4.2. Spatial and Temporal Patterns of Urbanization in Northwest China

Two innovative components of our study, as compared to other research conducted for Xi’an and northwest China [23], are the analysis of spatial variables associated with urbanization and the analysis of the spatio-temporal urbanization patterns along the urban–rural gradient. The logistic regression analysis of spatial variables identified four negatively associated variables (distance to (sub)center, distance to highways, travel time, and terrain slope), and two positively associated variables (road density and planning area). These results reflect the relationship between infrastructure and urbanization in Xi’an, which is in line with urbanization studies for other Chinese cities [4,11,28]. The outward expansion is driven by infrastructure development. The urbanization of formerly rural built-up areas may occur to take advantage of the existing infrastructure, such as public transportation and highways. Distance to (sub)center is also (negatively) associated with urbanization, which indicates a sprawl pattern different from the mono-centric city. The relationship with the distance to (sub)center could also be due to the “five [development zones], one harbor and two bases”, which were set up and distributed in sub-centers to form development cores in Xi’an [24,25]. While the implementation of development zones caused some detrimental effects and resulted in cross-functional issues [55], development zones played a key role for developing domestic industries and for attracting developers, not only in Xi’an but also in other Chinese cities [4]. In Xi’an, the use of development zones as central and local government policies helped to realize fast land conversion for high technology, trade, and environment protection [24,25,56].

The results of our analysis indicate a high effectiveness of urban planning in Xi’an; the regression analysis showed a strong association between planning areas and urbanization and we found a prevalence of infill development until 2010 when the urbanization pattern showed a qualitative shift to a sprawling pattern. The former finding is in line with a study conducted for Nanjing, where urbanization patterns were also found to be highly consistent with planned areas [11], while being contradictory to the findings of [28] who found development zone expansion outside of the planning area and concluded that the effectiveness of planning zones was low. This contradiction displays the importance of studies for specific regions and consideration for their unique geographies. While the general urbanization trends are similar across China (or even globally), it becomes clear that regional and local differences exist that need to be considered for understanding current and potential future urbanization pathways.

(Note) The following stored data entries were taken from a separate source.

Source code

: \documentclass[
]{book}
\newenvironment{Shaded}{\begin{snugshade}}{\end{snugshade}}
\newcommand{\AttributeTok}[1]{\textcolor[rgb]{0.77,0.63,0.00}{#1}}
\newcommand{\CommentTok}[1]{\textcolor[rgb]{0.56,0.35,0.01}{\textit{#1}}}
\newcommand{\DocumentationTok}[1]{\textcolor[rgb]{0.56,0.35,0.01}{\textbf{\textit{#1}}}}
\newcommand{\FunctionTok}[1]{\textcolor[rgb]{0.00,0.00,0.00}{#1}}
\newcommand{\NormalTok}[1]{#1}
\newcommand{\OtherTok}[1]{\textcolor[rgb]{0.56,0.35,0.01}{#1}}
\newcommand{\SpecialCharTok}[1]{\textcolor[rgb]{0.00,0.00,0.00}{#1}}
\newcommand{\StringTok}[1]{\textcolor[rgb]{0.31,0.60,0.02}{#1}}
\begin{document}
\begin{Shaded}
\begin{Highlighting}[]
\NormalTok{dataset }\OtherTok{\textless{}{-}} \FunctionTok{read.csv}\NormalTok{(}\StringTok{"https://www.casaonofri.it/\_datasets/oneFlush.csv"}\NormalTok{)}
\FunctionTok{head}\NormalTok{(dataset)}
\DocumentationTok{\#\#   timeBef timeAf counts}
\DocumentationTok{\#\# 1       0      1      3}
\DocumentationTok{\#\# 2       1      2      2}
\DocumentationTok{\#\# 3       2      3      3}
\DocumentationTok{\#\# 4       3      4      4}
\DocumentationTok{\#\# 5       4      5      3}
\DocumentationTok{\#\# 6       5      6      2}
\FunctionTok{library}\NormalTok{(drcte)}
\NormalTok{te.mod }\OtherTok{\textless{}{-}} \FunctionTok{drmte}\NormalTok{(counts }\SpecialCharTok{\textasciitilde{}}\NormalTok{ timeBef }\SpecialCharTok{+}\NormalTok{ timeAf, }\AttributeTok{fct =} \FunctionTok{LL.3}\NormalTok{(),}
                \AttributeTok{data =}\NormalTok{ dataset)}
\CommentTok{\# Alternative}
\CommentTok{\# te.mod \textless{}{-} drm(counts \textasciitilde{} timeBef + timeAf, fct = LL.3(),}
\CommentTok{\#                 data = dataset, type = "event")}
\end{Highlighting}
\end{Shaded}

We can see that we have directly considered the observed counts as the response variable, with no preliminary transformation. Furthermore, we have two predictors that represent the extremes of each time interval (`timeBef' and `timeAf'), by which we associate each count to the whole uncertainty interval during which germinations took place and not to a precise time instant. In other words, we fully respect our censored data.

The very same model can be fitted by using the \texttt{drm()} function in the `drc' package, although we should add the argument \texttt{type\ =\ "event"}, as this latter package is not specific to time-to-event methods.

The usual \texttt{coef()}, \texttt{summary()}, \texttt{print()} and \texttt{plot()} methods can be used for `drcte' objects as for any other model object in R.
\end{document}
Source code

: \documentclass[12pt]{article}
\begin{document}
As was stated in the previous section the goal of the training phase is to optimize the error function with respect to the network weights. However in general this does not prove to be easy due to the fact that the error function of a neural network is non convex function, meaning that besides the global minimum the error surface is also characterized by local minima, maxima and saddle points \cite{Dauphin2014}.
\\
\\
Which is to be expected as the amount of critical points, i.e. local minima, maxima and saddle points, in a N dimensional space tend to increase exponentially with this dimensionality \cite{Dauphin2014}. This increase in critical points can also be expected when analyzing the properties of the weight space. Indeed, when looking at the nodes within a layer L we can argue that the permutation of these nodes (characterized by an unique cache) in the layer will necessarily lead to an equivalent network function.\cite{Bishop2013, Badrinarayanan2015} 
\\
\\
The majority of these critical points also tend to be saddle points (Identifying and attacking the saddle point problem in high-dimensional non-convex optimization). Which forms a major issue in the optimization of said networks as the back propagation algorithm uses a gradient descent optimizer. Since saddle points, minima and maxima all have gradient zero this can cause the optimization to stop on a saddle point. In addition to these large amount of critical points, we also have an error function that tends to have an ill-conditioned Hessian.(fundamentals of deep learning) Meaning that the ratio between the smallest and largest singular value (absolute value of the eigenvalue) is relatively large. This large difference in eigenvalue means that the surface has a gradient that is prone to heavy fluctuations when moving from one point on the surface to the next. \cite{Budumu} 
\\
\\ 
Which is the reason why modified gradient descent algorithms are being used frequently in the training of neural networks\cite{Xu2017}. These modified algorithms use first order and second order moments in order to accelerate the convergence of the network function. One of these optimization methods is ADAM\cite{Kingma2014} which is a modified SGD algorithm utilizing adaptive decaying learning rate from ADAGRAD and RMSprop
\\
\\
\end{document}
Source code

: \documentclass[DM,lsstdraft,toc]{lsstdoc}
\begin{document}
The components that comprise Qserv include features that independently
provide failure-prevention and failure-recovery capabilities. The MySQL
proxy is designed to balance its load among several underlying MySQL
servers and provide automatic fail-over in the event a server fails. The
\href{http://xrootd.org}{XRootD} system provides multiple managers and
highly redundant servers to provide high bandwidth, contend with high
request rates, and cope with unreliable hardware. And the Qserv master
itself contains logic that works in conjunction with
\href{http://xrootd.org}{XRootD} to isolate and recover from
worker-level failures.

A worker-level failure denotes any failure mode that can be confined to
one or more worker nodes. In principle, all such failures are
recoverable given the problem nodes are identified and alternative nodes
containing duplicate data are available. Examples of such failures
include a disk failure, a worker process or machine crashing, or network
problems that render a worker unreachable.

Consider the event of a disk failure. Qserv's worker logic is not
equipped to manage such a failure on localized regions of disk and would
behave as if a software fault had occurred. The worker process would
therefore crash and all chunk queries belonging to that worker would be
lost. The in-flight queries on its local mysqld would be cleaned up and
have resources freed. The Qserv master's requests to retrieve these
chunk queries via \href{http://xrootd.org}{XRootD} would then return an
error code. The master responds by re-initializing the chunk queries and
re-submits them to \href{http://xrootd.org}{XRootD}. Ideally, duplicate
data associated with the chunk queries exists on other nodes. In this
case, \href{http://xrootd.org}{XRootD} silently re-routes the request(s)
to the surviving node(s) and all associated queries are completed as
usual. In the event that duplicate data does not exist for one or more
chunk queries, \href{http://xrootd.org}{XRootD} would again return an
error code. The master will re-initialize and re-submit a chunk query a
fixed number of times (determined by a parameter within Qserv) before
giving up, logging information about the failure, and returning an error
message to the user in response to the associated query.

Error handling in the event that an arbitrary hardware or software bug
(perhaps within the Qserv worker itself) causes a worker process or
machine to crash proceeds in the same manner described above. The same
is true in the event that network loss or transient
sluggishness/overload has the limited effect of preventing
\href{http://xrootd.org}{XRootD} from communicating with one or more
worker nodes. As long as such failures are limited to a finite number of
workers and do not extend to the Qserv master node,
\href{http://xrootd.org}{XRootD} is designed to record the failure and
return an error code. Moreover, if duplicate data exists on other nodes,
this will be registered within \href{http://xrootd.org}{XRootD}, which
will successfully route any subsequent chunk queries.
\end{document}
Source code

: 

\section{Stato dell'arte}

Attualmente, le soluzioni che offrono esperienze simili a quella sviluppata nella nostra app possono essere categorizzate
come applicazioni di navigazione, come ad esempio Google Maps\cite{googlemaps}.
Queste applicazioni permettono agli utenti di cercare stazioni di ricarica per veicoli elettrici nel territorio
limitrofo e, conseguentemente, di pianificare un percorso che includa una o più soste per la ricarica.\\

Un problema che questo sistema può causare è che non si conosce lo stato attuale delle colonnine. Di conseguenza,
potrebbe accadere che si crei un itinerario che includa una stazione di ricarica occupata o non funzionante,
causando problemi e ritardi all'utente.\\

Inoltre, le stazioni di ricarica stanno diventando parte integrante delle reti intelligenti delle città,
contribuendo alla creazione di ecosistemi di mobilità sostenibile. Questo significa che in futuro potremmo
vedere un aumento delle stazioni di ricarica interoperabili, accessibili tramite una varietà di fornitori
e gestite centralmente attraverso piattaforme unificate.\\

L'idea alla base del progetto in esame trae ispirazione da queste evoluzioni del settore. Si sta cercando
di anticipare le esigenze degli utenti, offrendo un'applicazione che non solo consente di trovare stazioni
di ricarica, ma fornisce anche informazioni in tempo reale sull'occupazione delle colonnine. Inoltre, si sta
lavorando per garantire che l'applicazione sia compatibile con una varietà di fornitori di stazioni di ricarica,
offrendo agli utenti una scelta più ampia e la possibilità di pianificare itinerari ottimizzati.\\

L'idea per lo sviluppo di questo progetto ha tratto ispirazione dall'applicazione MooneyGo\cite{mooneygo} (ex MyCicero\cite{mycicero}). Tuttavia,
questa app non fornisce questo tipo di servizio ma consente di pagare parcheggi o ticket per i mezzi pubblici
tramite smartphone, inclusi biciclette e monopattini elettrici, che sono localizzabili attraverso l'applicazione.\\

For example, in China, top-down land-use planning functions more like a land-use quota plan. In this context, urban master planning—like the urban planning for Xi’an—is implemented as a more bottom-up planning procedure that leaves room for consideration of regional geographical patterns and local development requirements, and helps to realize the balance between historical site protection, urbanization, and ecological land reservation.

In summary, while our analysis of spatial drivers indicate that Xi’an experienced urbanization guided by state-led plans, policies, and infrastructure, we also found some characteristics that are unique to the Xi’an area and need to be considered in future urbanization planning as carried out by the local government. Specifically, we found that the unique geography in Xi’an, with the Qinling Mountains in the south of the study area, pushed new development onto the less steep areas where a large fraction of the farmland is located. We also found that protected areas and development zone strategies were integrated into urban planning, which first led to a general infill of development, ultimately shifting to a sprawl pattern around 2010, which is likely to continue. These two key findings—a more sprawling pattern which is likely to be pushed towards the flat areas with farmlands—emphasize the need for local planning strategies and integrated management according to the principles of sustainable development to minimize the loss of fertile farmland [17,22] and biodiversity [50]. However, it is possible that achieving the three goals of modern Chinese society—a sustainable environment, food security, and urban development—represents a “wicked problem” which requires trade-offs because no single best solution exists [44,54].

4.3. Study Limitations and Next Steps

In this study, we focused on urban expansion and its spatio-temporal patterns and indicators. While we identified the location of new urban built-up and rural built-up areas, we did not conduct an in-depth analysis of the processes around the indirect effects of rural built-up area expansion on farmland, yield decrease or reduced crop production, or loss of ecosystem services caused by this process. However, based on current urbanization rates, it is likely that additional urban built-up area will be needed to accommodate an increasingly non-agricultural population. This increase in urban built-up area is likely to lead to increased competition between the land uses discussed above while affecting the environment in urban areas, at the urban fringe, and outside of urban areas. The United Nations recognized food security as a significant challenge (Sustainable Development Goal 2—Zero Hunger; [57]), while also calling for sustainable approaches to urbanization (Sustainable Development Goal 11—Sustainable Cities and Communities; [57]). How to best achieve this trade-off has been a focus of research for scholars and policymakers in China for several years [58]. There is also a need to study not only how to provide the space for continued urbanization while at the same time preserving productive, high-quality farmland, but also how to do that in a sustainable manner including the indirect effects of both urbanization and farmland displacement on natural vegetation, its fragmentation, and biodiversity in general (e.g., [41] or Sustainable Development Goal 12—Responsible Consumption and Production [57]).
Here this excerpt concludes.